Ta-da! First thing you knew, he'd figure it out. "Yep. But you'd better get rolling if you want to cash in."
"Yeah. Sure." He was in a daze. He couldn't believe this. For a moment I entertained suspicions. They didn't get too rowdy. "But how? I had a thousand men looking. They never caught a whiff."
"Didn't know where to sniff. You get the nose when you have to make your living at it."
"Sounds like you plain got lucky."
"Luck helps."
"Should I bring some men?"
"You won't need them. They won't give you any trouble."
Must have been an edge to my voice. He looked me askance but was too shocked still to pursue it. He shrugged into an army overcloak, jammed a waterproof hat onto his head. "You don't know how much we appreciate this, Garrett."
"I have my suspicions. Just show me by making sure you don't forget to drop my fee off at my place."
"What?" He managed to look affronted. Somebody had the audacity to question the integrity of the Watch? "You think we'd screw you?"
"The gods forfend. Me? Think a thing like that about our brave Watchmen? Surely you jest, Captain."
He heard the sarcasm and didn't like it, but had become too excited to take offense. Hell, he took off like the proverbial bat, dashing boldly into the night and rain—till he realized he didn't know where the hell he was headed.
"I'm moving as fast as I can, Captain," I told him. And I was. I did want to get home. I had big ambitions in the night lumber trade. "I put in about two thousand miles of legwork today, tracking these monsters down."
"Monsters? There's more than one?"
The man didn't listen. I shook my head. He fell into step beside me, as bouncy as a five-year-old.
"One more than one, Captain. The big villain was a guy about a thousand years old who was some kind of wizard. The other was your basic street bruno, middle thirties."
"Was?" Now he sounded nervous, even wary. "You keep saying ‘was.' "
"You'll see."
20
He saw. He was less than thrilled. "Did you have to kill them?" He stared at the old man like he hoped the crazy bastard would rise from the dead.

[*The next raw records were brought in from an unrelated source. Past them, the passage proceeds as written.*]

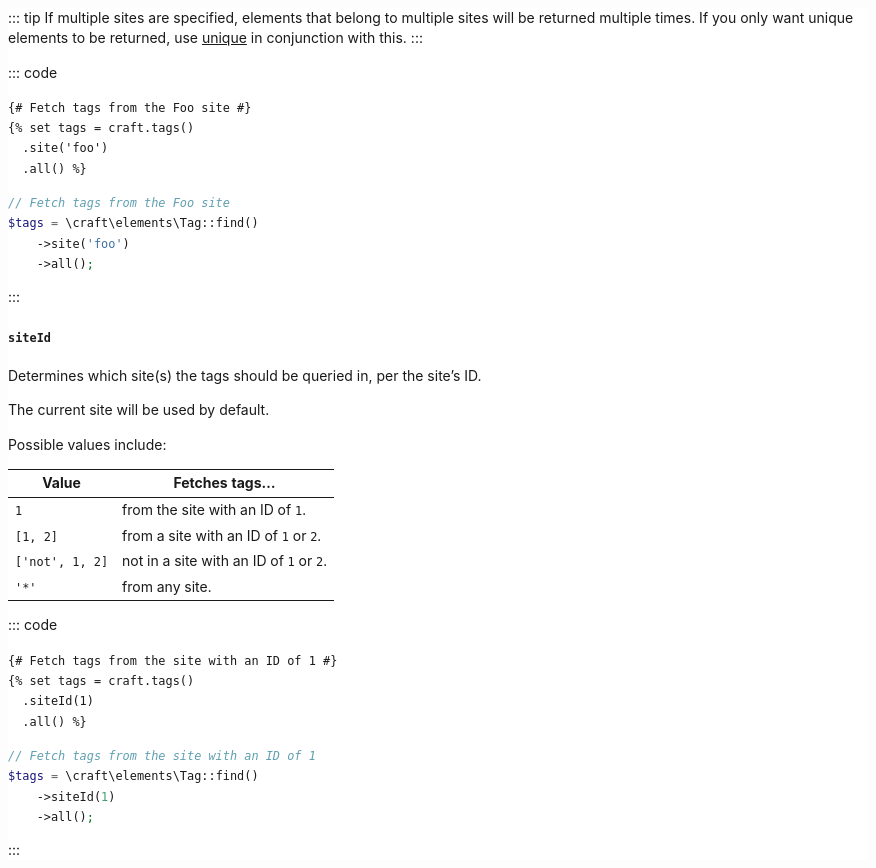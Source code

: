 ::: tip
If multiple sites are specified, elements that belong to multiple sites will be returned multiple times. If you
only want unique elements to be returned, use [unique](#unique) in conjunction with this.
:::



::: code
```twig
{# Fetch tags from the Foo site #}
{% set tags = craft.tags()
  .site('foo')
  .all() %}
```

```php
// Fetch tags from the Foo site
$tags = \craft\elements\Tag::find()
    ->site('foo')
    ->all();
```
:::


#### `siteId`

Determines which site(s) the tags should be queried in, per the site’s ID.



The current site will be used by default.

Possible values include:

| Value | Fetches tags…
| - | -
| `1` | from the site with an ID of `1`.
| `[1, 2]` | from a site with an ID of `1` or `2`.
| `['not', 1, 2]` | not in a site with an ID of `1` or `2`.
| `'*'` | from any site.



::: code
```twig
{# Fetch tags from the site with an ID of 1 #}
{% set tags = craft.tags()
  .siteId(1)
  .all() %}
```

```php
// Fetch tags from the site with an ID of 1
$tags = \craft\elements\Tag::find()
    ->siteId(1)
    ->all();
```
:::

"No. I could've let them kill me. But then you'd still be looking, wouldn't you?" I stared at the old man, rattled. Block didn't notice.
First, the old boy had crawled to the garden door before he'd checked out. Then he'd gotten naked. What there was of him was so dried up it looked like something had sucked out everything inside his skin. That skin was dead white. I wondered if maybe he wouldn't rise from the dead. If he hadn't already, a time or two. Then I shook off the fit of superstition and concentrated on a problem that was real and immediate.

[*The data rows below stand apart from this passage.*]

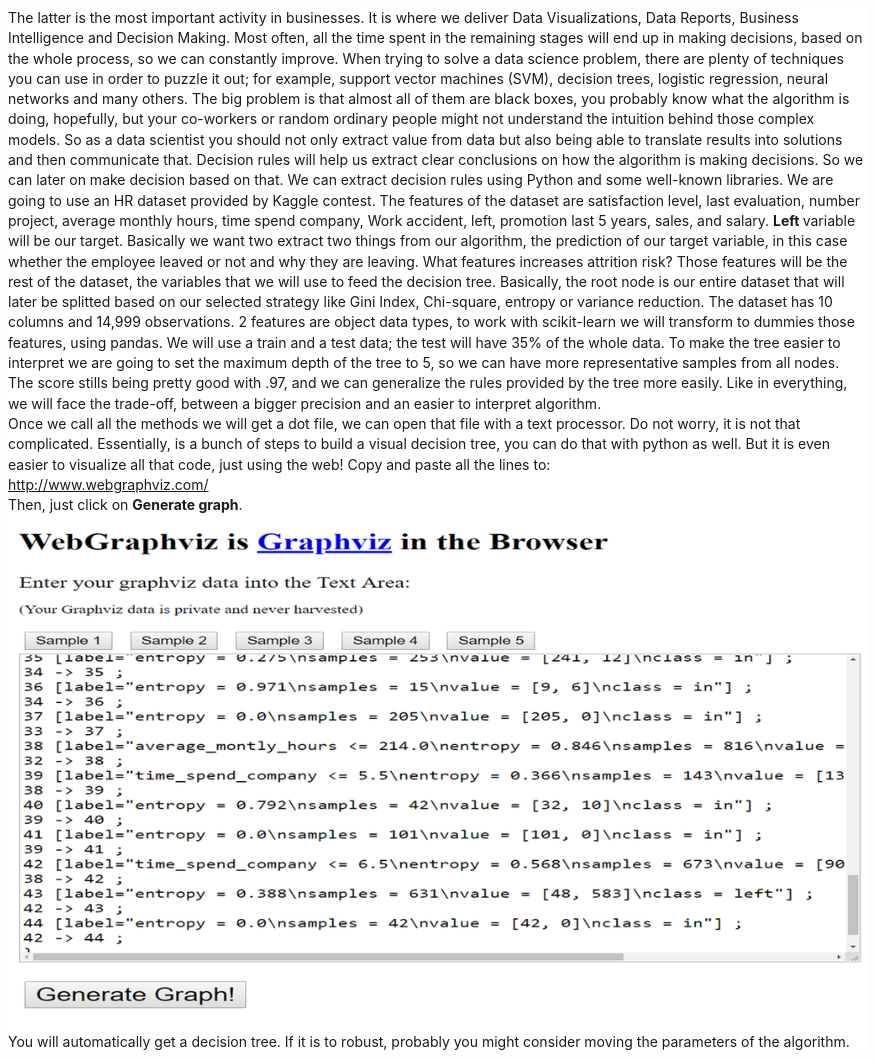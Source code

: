 The latter is the most important activity in businesses. It is where we deliver Data Visualizations, Data Reports, Business Intelligence and Decision Making.  Most often, all the time spent in the remaining stages will end up in making decisions, based on the whole process, so we can constantly improve. 
When trying to solve a data science problem, there are plenty of techniques you can use in order to puzzle it out; for example, support vector machines (SVM), decision trees, logistic regression, neural networks and many others. The big problem is that almost all of them are black boxes, you probably know what the algorithm is doing, hopefully, but your co-workers or random ordinary people might not understand the intuition behind those complex models. So as a data scientist you should not only extract value from data but also being able to translate results into solutions and then communicate that. Decision rules will help us extract clear conclusions on how the algorithm is making decisions. So we can later on make decision based on that. 
We can extract decision rules using Python and some well-known libraries.  We are going to use an HR dataset provided by Kaggle contest. The features of the dataset are satisfaction level, last evaluation, number project, average monthly hours, time spend company, Work accident, left, promotion last 5 years, sales, and salary. <strong> Left </strong> variable will be our target. Basically we want two extract two things from our algorithm, the prediction of our target variable, in this case whether the employee leaved or not and why they are leaving. What features increases attrition risk? Those features will be the rest of the dataset, the variables that we will use to feed the decision tree. Basically, the root node is our entire dataset that will later be splitted based on our selected strategy like Gini Index, Chi-square, entropy or variance reduction. The dataset has 10 columns and 14,999 observations. 2 features are object data types, to work with scikit-learn we will transform to dummies those features, using pandas. We will use a train and a test data; the test will have 35% of the whole data. 
To make the tree easier to interpret we are going to set the maximum depth of the tree to 5, so we can have more representative samples from all nodes. The score stills being pretty good with .97, and we can generalize the rules provided by the tree more easily. Like in everything, we will face the trade-off, between a bigger precision and an easier to interpret algorithm.  
Once we call all the methods we will get a dot file, we can open that file with a text processor. Do not worry, it is not that complicated. Essentially, is a bunch of steps to build a visual decision tree, you can do that with python as well.  But it is even easier to visualize all that code, just using the web! Copy and paste all the lines to: <br/>http://www.webgraphviz.com/ <br/>Then, just click on <strong>Generate graph</strong>.
<br/>
<p align="left">
<img src="img/webgraph.PNG" alt="webgraph">
</p>
You will automatically get a decision tree. If it is to robust, probably you might consider moving the parameters of the algorithm.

Someone had been into the coach house in my absence. Somebody who had stripped the dead man and had ripped off a crazy miscellany from the tack and tool racks. That smelled of a crime of opportunity committed by some down-and-out amateur. By someone who had seen a door open, had darted in for a nervous peek, had taken what he could use, and had grabbed everything else he could carry that looked like it might sell for enough to make a down payment on a bottle of cheap red wine. Was I to go a-hunting this thief, I'd keep an eye peeled for a short, skinny wino all cocked up in a new suit of old clothes, complete with one of those absurd deerstalker hats.
Block complained, "Would've had a lot more impact if I'd been able to bring them to trial."
"I don't doubt it a bit. It would've been a circus. The show of the year. I would've loved to have seen it. But he was belching butterflies and staring green fire and getting ready to lay some serious sorcery on me. I couldn't talk him out of it. Come on. Let me show you some evidence."